*** Begin section ***

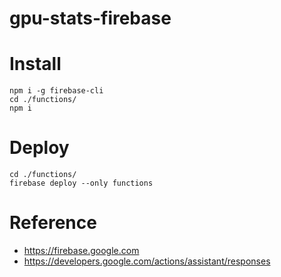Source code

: # gpu-stats-firebase

# Install
```
npm i -g firebase-cli
cd ./functions/
npm i
```

# Deploy
```
cd ./functions/
firebase deploy --only functions
```

# Reference
- https://firebase.google.com
- https://developers.google.com/actions/assistant/responses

*** End section ***

> YOUR OBJECTIVE
In the listing, find all lines with the string "firebase" and copy them.

> OUTPUT FOR THIS TASK
: # gpu-stats-firebase
npm i -g firebase-cli
firebase deploy --only functions
- https://firebase.google.com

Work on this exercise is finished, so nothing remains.